SUPPLIED DATA:
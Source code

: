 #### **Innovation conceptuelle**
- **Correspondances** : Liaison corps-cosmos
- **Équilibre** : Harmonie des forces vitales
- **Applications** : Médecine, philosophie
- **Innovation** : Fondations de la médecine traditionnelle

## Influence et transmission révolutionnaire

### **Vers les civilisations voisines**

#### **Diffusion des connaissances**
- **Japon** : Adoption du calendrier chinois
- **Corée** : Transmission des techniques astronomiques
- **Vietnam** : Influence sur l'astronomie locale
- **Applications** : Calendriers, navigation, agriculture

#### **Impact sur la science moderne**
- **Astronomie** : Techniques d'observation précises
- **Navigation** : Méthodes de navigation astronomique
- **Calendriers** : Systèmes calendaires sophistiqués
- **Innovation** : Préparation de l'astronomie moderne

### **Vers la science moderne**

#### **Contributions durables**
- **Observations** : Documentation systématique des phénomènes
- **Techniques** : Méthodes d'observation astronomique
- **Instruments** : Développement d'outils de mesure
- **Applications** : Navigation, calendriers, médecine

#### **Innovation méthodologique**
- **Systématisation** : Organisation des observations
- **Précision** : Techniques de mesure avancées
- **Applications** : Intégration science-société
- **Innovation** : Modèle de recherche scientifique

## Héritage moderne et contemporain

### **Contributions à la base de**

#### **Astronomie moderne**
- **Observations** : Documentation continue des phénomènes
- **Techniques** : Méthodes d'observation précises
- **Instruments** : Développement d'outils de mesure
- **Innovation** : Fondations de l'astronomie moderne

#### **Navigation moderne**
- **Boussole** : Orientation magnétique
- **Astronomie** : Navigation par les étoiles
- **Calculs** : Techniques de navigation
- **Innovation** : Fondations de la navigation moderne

TASK INSTRUCTIONS:
Set down precisely the lines above between the line holding "#### **Astronomie moderne**" and the line holding "#### **Navigation moderne**", inclusive, and nothing beyond them.

SOLUTION TO THIS PROBLEM:
#### **Astronomie moderne**
- **Observations** : Documentation continue des phénomènes
- **Techniques** : Méthodes d'observation précises
- **Instruments** : Développement d'outils de mesure
- **Innovation** : Fondations de l'astronomie moderne

#### **Navigation moderne**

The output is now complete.